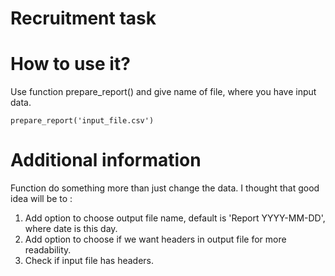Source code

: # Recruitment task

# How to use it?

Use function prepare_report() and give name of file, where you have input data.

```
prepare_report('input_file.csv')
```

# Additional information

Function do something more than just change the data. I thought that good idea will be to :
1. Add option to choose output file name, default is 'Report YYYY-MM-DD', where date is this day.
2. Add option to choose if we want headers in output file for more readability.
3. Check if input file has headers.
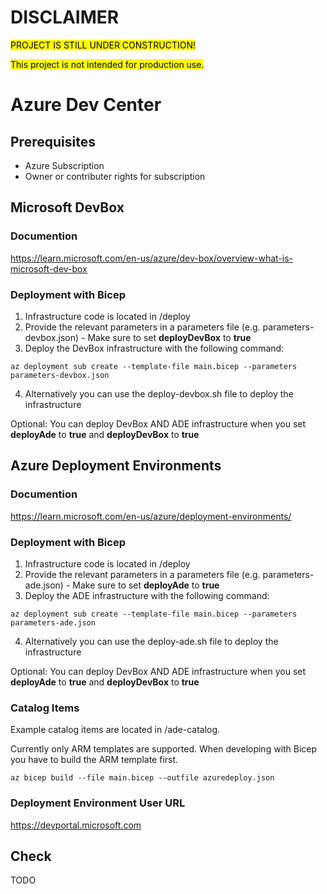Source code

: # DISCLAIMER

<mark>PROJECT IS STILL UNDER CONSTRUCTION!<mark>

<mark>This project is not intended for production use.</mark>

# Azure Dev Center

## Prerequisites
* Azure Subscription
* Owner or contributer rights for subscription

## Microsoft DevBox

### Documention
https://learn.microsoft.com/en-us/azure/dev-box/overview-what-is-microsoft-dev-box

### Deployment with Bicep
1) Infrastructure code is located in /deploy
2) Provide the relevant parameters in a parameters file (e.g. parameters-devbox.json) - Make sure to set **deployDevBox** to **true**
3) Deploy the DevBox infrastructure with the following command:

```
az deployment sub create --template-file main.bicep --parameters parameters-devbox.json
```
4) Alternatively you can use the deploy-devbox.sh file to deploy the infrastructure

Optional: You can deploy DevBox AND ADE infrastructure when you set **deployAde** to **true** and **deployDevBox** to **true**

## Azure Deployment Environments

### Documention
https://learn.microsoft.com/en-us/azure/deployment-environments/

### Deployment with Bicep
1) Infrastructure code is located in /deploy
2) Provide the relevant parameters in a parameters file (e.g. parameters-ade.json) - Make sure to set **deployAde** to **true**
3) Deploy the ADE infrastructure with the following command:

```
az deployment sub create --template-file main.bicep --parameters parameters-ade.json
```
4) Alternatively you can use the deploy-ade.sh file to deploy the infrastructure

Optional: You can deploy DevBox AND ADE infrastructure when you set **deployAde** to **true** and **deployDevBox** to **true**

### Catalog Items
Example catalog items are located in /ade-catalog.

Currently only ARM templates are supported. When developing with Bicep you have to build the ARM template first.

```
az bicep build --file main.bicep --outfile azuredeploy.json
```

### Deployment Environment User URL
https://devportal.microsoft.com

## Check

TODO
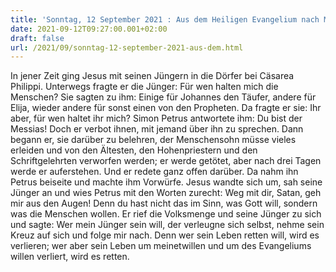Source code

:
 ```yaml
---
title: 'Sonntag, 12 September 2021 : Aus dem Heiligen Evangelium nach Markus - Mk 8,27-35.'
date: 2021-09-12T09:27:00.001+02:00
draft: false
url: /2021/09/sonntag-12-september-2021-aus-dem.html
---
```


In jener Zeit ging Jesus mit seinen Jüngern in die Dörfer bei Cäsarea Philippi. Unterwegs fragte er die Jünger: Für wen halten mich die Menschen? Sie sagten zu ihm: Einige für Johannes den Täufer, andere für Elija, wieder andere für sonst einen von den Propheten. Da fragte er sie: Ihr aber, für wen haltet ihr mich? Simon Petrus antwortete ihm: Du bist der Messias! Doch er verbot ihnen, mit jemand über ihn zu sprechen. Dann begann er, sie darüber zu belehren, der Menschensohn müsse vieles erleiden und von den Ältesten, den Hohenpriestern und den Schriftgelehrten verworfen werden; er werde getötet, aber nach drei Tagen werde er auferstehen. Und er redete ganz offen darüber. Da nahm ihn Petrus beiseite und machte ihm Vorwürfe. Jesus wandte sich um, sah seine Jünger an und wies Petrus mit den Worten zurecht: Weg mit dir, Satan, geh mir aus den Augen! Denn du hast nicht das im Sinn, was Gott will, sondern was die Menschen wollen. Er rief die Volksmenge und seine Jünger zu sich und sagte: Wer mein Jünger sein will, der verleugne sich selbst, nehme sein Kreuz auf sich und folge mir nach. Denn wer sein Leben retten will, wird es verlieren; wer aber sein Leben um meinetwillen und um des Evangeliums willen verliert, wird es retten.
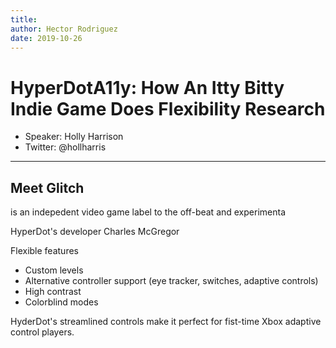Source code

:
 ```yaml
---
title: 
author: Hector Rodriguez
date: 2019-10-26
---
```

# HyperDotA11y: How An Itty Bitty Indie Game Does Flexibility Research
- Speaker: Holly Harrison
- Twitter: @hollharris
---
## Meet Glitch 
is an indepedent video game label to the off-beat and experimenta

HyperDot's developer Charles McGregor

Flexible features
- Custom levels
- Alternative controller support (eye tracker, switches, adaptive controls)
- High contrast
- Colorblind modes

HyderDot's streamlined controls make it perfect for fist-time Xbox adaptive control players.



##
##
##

==*==

:: Problem to work on ::
Repeat the entries above verbatim, but only from the line that has "is an indepedent" down to the line that has "- Colorblind modes", inclusive.

:: Your response ::
is an indepedent video game label to the off-beat and experimenta

HyperDot's developer Charles McGregor

Flexible features
- Custom levels
- Alternative controller support (eye tracker, switches, adaptive controls)
- High contrast
- Colorblind modes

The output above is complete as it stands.